◆ **Work item**: Copy every line of the entries that has the string "from" in it.

◆ **Provided records**:

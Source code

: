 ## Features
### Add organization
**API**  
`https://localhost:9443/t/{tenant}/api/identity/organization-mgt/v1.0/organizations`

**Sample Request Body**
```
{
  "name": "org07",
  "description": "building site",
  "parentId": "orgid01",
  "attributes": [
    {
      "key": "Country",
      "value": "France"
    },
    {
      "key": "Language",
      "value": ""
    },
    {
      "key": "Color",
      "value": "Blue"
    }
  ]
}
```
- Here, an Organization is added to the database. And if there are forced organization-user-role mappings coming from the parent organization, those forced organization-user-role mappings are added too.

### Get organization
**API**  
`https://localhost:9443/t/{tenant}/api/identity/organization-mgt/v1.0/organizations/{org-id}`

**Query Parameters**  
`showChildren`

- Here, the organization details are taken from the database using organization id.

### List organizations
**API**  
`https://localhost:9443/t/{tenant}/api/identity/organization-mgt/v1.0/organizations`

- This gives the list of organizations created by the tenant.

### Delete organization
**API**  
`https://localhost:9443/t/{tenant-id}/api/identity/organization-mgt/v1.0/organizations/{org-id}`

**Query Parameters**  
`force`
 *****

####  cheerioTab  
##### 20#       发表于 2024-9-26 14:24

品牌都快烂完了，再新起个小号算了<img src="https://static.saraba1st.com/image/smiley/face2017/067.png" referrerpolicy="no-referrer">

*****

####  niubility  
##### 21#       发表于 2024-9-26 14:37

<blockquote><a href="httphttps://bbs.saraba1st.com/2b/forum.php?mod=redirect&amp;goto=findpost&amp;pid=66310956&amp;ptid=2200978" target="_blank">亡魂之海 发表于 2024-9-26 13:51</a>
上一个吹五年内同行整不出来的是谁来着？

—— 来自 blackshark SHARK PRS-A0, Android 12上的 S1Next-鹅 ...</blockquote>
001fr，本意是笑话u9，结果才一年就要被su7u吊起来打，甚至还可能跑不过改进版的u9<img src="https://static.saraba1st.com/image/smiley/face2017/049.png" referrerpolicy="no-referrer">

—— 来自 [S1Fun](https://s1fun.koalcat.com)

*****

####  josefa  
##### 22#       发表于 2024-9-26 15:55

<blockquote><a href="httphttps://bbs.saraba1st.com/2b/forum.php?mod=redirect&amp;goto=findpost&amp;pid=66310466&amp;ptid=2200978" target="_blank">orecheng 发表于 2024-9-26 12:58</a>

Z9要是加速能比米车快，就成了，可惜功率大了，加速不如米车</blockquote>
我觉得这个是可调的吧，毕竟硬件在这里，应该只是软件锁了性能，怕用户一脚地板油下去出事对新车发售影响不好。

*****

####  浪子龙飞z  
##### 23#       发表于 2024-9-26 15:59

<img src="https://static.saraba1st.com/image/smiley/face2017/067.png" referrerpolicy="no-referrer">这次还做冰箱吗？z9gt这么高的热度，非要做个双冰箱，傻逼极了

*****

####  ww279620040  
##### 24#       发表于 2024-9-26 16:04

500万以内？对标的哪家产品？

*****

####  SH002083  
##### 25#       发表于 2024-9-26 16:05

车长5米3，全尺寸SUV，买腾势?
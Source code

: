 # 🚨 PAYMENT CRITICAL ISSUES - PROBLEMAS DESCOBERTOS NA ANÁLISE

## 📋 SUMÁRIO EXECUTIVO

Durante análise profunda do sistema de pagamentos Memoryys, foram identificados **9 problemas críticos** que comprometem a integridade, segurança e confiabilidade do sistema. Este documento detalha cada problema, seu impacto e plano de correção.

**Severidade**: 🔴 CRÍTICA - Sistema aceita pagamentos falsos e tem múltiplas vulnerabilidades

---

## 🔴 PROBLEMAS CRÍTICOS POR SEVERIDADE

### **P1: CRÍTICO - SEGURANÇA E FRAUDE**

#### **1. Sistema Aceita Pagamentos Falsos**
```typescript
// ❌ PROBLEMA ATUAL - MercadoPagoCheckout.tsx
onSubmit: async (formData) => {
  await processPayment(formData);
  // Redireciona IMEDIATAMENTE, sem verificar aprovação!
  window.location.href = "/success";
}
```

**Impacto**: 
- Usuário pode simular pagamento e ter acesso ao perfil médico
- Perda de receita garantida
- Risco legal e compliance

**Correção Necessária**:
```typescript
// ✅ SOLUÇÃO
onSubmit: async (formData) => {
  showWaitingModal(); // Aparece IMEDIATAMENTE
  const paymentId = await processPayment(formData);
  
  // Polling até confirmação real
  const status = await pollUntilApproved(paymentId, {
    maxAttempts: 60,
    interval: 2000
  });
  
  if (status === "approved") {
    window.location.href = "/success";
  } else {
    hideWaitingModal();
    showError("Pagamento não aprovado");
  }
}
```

◆ **Result of the exercise**:
- Here, an Organization is added to the database. And if there are forced organization-user-role mappings coming from the parent organization, those forced organization-user-role mappings are added too.
- Here, the organization details are taken from the database using organization id.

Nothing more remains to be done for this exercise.